Over these 11 months I have had a lot of time to think about how fortunate I am to feel comfortable to enter a shul anywhere; that my father (and mother, z”l) encouraged my Jewish education and introduced me to the multiplicity of options available to me as a Jew, enabling me to find my place in most any Jewish community. Sadly, while this is normal in the diaspora, many of our Israeli brethren hardly have such options. So few doors to access Judaism in the Jewish State; it seems hard to believe but it is fact.
So in my father’s memory, our family established The Honey Foundation for Israel. The foundation is aimed at opening more doors to Judaism in Israel by supporting and empowering the role of community rabbi. Rabbis are our leaders and can help Jews to become more engaged in Jewish life. Rabbis can inspire Jews at both our most difficult times, and our most joyful moments. Unfortunately in Israel, the word rabbi for many Israelis has become a pejorative, referring to a state bureaucrat instead of a teacher and spiritual guide. The Honey Foundation for Israel seeks to help change that sad perception.

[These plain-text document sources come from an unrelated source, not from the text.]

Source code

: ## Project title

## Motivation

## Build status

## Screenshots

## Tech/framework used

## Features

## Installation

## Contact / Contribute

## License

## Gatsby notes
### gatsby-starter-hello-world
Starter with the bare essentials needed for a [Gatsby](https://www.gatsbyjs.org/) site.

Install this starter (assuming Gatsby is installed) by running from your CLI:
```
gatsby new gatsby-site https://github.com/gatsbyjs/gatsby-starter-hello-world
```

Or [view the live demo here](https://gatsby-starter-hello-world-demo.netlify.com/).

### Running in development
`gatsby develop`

I am inspired by the midrash of Abraham and Sarah’s tent being at the crossroads of the main north-south and east-west roads in Israel, with the four openings of their tent facing each of the roads. Avraham and Sarah could see their guests coming, and their guests in turn could see the open, welcoming nature of our first Jewish family. Our dream is that like their tent, and like the chuppah modeled after their tent; Judaism in Israel will become ever more open and easily accessible. All Jews in Israel should be able to enter the tent from any road on which they walk, and our community rabbis should become incented and motivated to go out and welcome our fellow Jews into their tent, their home in Judaism.
Jack “Honey” Lipsey (z”l) would have liked this open tent. He would be proud to have his name, even his nickname, connected to Israel and to the hope for a future of Jewish meaning led by strong and empowered community rabbis. My hope is that through work of The Honey Foundation, along with my family, I will be blessed to feel my father’s presence in the years to come as readily as I have felt him these past 11 months.
William Lipsey is president of Pzena Investment Management in New York.